-------- Input records

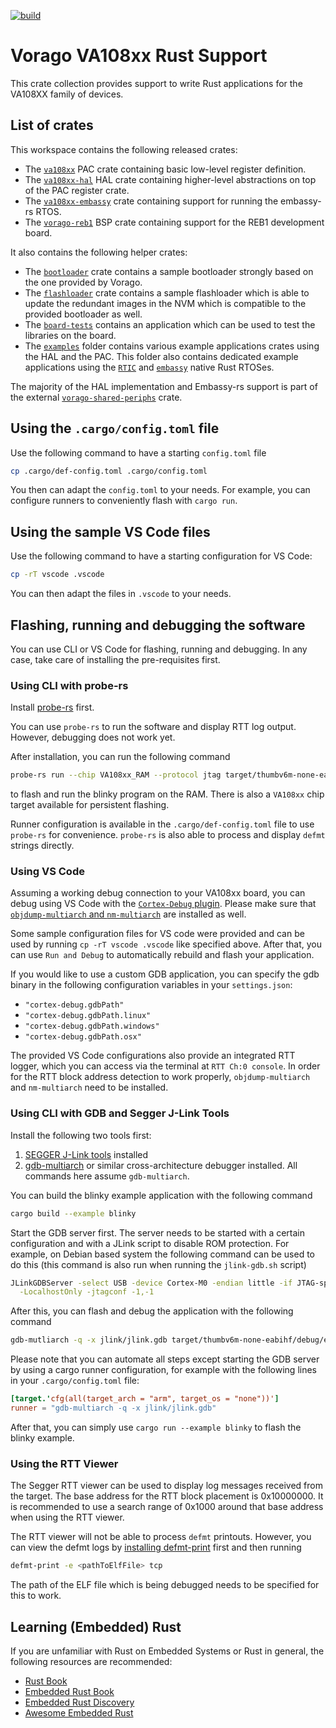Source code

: [![build](https://github.com/us-irs/va108xx-rs/actions/workflows/ci.yml/badge.svg)](https://github.com/us-irs/va108xx-rs/actions/workflows/ci.yml)

Vorago VA108xx Rust Support
=========

This crate collection provides support to write Rust applications for the VA108XX family
of devices.

## List of crates

This workspace contains the following released crates:

- The [`va108xx`](https://egit.irs.uni-stuttgart.de/rust/va108xx-rs/src/branch/main/va108xx) PAC
  crate containing basic low-level register definition.
- The [`va108xx-hal`](https://egit.irs.uni-stuttgart.de/rust/va108xx-rs/src/branch/main/va108xx-hal)
  HAL crate containing higher-level abstractions on top of the PAC register crate.
- The [`va108xx-embassy`](https://egit.irs.uni-stuttgart.de/rust/va108xx-rs/src/branch/main/va108xx-embassy)
  crate containing support for running the embassy-rs RTOS.
- The [`vorago-reb1`](https://egit.irs.uni-stuttgart.de/rust/va108xx-rs/src/branch/main/vorago-reb1)
  BSP crate containing support for the REB1 development board.

It also contains the following helper crates:

- The [`bootloader`](https://egit.irs.uni-stuttgart.de/rust/va108xx-rs/src/branch/main/bootloader)
  crate contains a sample bootloader strongly based on the one provided by Vorago.
- The [`flashloader`](https://egit.irs.uni-stuttgart.de/rust/va108xx-rs/src/branch/main/flashloader)
  crate contains a sample flashloader which is able to update the redundant images in the NVM which
  is compatible to the provided bootloader as well.
- The [`board-tests`](https://egit.irs.uni-stuttgart.de/rust/va108xx-rs/src/branch/main/board-tests)
  contains an application which can be used to test the libraries on the board.
- The [`examples`](https://egit.irs.uni-stuttgart.de/rust/va108xx-rs/src/branch/main/examples)
  folder contains various example applications crates using the HAL and the PAC.
  This folder also contains dedicated example applications using the
  [`RTIC`](https://rtic.rs/2/book/en/) and [`embassy`](https://github.com/embassy-rs/embassy)
  native Rust RTOSes.

The majority of the HAL implementation and Embassy-rs support is part of the external
[`vorago-shared-periphs`](https://egit.irs.uni-stuttgart.de/rust/vorago-shared-periphs) crate.

## Using the `.cargo/config.toml` file

Use the following command to have a starting `config.toml` file

```sh
cp .cargo/def-config.toml .cargo/config.toml
```

You then can adapt the `config.toml` to your needs. For example, you can configure runners
to conveniently flash with `cargo run`.

## Using the sample VS Code files

Use the following command to have a starting configuration for VS Code:

```sh
cp -rT vscode .vscode
```

You can then adapt the files in `.vscode` to your needs.

## Flashing, running and debugging the software

You can use CLI or VS Code for flashing, running and debugging. In any case, take
care of installing the pre-requisites first.

### Using CLI with probe-rs

Install [probe-rs](https://probe.rs/docs/getting-started/installation/) first.

You can use `probe-rs` to run the software and display RTT log output. However, debugging does not
work yet.

After installation, you can run the following command

```sh
probe-rs run --chip VA108xx_RAM --protocol jtag target/thumbv6m-none-eabi/debug/examples/blinky
```

to flash and run the blinky program on the RAM. There is also a `VA108xx` chip target
available for persistent flashing.

Runner configuration is available in the `.cargo/def-config.toml` file to use `probe-rs` for
convenience. `probe-rs` is also able to process and display `defmt` strings directly.

### Using VS Code

Assuming a working debug connection to your VA108xx board, you can debug using VS Code with
the [`Cortex-Debug` plugin](https://marketplace.visualstudio.com/items?itemName=marus25.cortex-debug).
Please make sure that [`objdump-multiarch` and `nm-multiarch`](https://forums.raspberrypi.com/viewtopic.php?t=333146)
are installed as well.

Some sample configuration files for VS code were provided and can be used by running
`cp -rT vscode .vscode` like specified above. After that, you can use `Run and Debug`
to automatically rebuild and flash your application.

If you would like to use a custom GDB application, you can specify the gdb binary in the following
configuration variables in your `settings.json`:

- `"cortex-debug.gdbPath"`
- `"cortex-debug.gdbPath.linux"`
- `"cortex-debug.gdbPath.windows"`
- `"cortex-debug.gdbPath.osx"`

The provided VS Code configurations also provide an integrated RTT logger, which you can access
via the terminal at `RTT Ch:0 console`. In order for the RTT block address detection to
work properly, `objdump-multiarch` and `nm-multiarch` need to be installed.

### Using CLI with GDB and Segger J-Link Tools

Install the following two tools first:

1. [SEGGER J-Link tools](https://www.segger.com/downloads/jlink/) installed
2. [gdb-multiarch](https://packages.debian.org/sid/gdb-multiarch) or similar
   cross-architecture debugger installed. All commands here assume `gdb-multiarch`.

You can build the blinky example application with the following command

```sh
cargo build --example blinky
```

Start the GDB server first. The server needs to be started with a certain configuration and with
a JLink script to disable ROM protection.
For example, on Debian based system the following command can be used to do this (this command
is also run when running the `jlink-gdb.sh` script)

```sh
JLinkGDBServer -select USB -device Cortex-M0 -endian little -if JTAG-speed auto \
  -LocalhostOnly -jtagconf -1,-1
```

After this, you can flash and debug the application with the following command

```sh
gdb-mutliarch -q -x jlink/jlink.gdb target/thumbv6m-none-eabihf/debug/examples/blinky -tui
```

Please note that you can automate all steps except starting the GDB server by using a cargo
runner configuration, for example with the following lines in your `.cargo/config.toml` file:

```toml
[target.'cfg(all(target_arch = "arm", target_os = "none"))']
runner = "gdb-multiarch -q -x jlink/jlink.gdb"
```

After that, you can simply use `cargo run --example blinky` to flash the blinky
example.

### Using the RTT Viewer

The Segger RTT viewer can be used to display log messages received from the target. The base
address for the RTT block placement is 0x10000000. It is recommended to use a search range of
0x1000 around that base address when using the RTT viewer.

The RTT viewer will not be able to process `defmt` printouts. However, you can view the defmt
logs by [installing defmt-print](https://crates.io/crates/defmt-print) first and then running

```sh
defmt-print -e <pathToElfFile> tcp
```

The path of the ELF file which is being debugged needs to be specified for this to work.

## Learning (Embedded) Rust

If you are unfamiliar with Rust on Embedded Systems or Rust in general, the following resources
are recommended:

- [Rust Book](https://doc.rust-lang.org/book/)
- [Embedded Rust Book](https://docs.rust-embedded.org/book/)
- [Embedded Rust Discovery](https://docs.rust-embedded.org/discovery/microbit/)
- [Awesome Embedded Rust](https://github.com/rust-embedded/awesome-embedded-rust)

----------------

● Problem to solve
Using the entries above, copy out all lines that contain the string "cargo".

● Response area
## Using the `.cargo/config.toml` file
cp .cargo/def-config.toml .cargo/config.toml
to conveniently flash with `cargo run`.
Runner configuration is available in the `.cargo/def-config.toml` file to use `probe-rs` for
cargo build --example blinky
Please note that you can automate all steps except starting the GDB server by using a cargo
runner configuration, for example with the following lines in your `.cargo/config.toml` file:
After that, you can simply use `cargo run --example blinky` to flash the blinky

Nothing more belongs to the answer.